9/26/2018 10:37:42 am
I don't understand your criticism. It's called 'Mysteries of History', so what topics in your opinion should they discuss in such a paper? Death of Stalin? It's obvious that they will cover such topics like Atlantis, because it's one of the most popular themes. We can argue that there is little science in that, but there is nothing wrong with covering such topics like Atlantis, lost civilizations or even ancient astronaut hypothesis when you approach this using scientific methods. It's no coincidence that millions of people all over the world are fascinating about these things. In fact you should applaud National Geographic for covering this using scientific approach. You should remember that when mainstream don't say anything about some issues then it creates more mess because people think they don't want to say the truth or something like that.
9/26/2018 10:50:18 am
When you're talking about mysteries of HISTORY, sweetie, you should be using HISTORY, not FICTION. Atlantis belongs in an article of "Greatest Literary Mysteries" or "Greatest Mythological Mysteries." Mysteries of HISTORY might include "Where did the Roanoke settlers go?" and "Who was Jack the Ripper?" and "What happened to the Princes in the Tower?" You know, things that ACTUALLY HAPPENED in HISTORY.
9/26/2018 11:21:25 am
I think that the writers would have better to headline the article: Mysteries of the Myths.
9/26/2018 11:58:37 pm
I do not know what I am doing
9/27/2018 09:08:08 pm
Oh, lovely. I've been targeted by the not so elusive Troll of the Internet, who is attempting to put words into my mouth! For the record, I know quite well what I'm doing, and what I wrote is only "rubbish" to people who are too stupid or too deliberately pig-ignorant to understand it.
9/27/2018 09:32:15 pm
Pretty obvious it wasn't you above V. Mimic's problem is that they have no distinction, and feeds off others accordingly. The more upset you are about it, the more likely they'll continue.
9/26/2018 12:32:11 pm
Major Major Major
9/26/2018 12:51:48 pm
My Rhino just had his bowel movement in the living room. Help, help, it's going to take me the rest of the day to shovel out.
9/26/2018 02:56:23 pm
Coming next month -
9/26/2018 03:58:16 pm
Nat Geo's television channel now features Hitler Saturdays.
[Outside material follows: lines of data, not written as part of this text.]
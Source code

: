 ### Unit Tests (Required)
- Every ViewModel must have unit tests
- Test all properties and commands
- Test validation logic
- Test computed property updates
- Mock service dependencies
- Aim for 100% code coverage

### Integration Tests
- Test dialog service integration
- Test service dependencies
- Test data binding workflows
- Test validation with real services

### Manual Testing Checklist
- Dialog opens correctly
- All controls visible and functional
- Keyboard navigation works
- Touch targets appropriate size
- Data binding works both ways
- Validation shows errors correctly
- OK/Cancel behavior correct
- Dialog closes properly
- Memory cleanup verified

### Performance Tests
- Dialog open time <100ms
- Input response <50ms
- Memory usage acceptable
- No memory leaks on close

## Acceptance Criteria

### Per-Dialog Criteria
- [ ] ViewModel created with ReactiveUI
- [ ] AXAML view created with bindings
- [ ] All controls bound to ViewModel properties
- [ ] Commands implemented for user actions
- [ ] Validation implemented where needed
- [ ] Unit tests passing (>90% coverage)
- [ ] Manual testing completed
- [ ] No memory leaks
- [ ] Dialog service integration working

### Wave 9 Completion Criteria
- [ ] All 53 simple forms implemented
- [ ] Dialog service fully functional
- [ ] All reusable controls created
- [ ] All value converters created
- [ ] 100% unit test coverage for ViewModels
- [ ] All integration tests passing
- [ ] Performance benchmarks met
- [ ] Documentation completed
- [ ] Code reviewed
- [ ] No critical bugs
Right after Pick a Puppy...
9/26/2018 04:23:11 pm
"Atlantis is fictitious..."
An Anonymous Nerd
9/26/2018 08:54:43 pm
I'm a little more tolerant of this kind of material than most of my fellow skeptics are, so long as the television show or article or what have you ends up coming down on the side of reality.
9/27/2018 12:00:40 am
Give me more mysteries and myths
9/27/2018 09:11:01 pm
I've gotten overall VERY irritated with these types of shows because 1. they never have anything NEW on them just the same old trite crap that's been around forever, and 2. they NEVER seem to acknowledge even the possibility that Atlantis might have been a fictional place. You wanna give me a show about looking for what INSPIRED Atlantis, and treat it like a show about how New York and Toronto inspired Metropolis and Gotham City? PLEASE, I would watch the CRAP out of that. You want to give me a show about how the myth built over time? YES, PLEASE. But "hunting for Lost Atlantis"? BOOOOOORING! WAY more boring than "Reality Sucks" thinks REALITY is.
9/27/2018 02:04:33 am
Reality is scintillating with weirdness.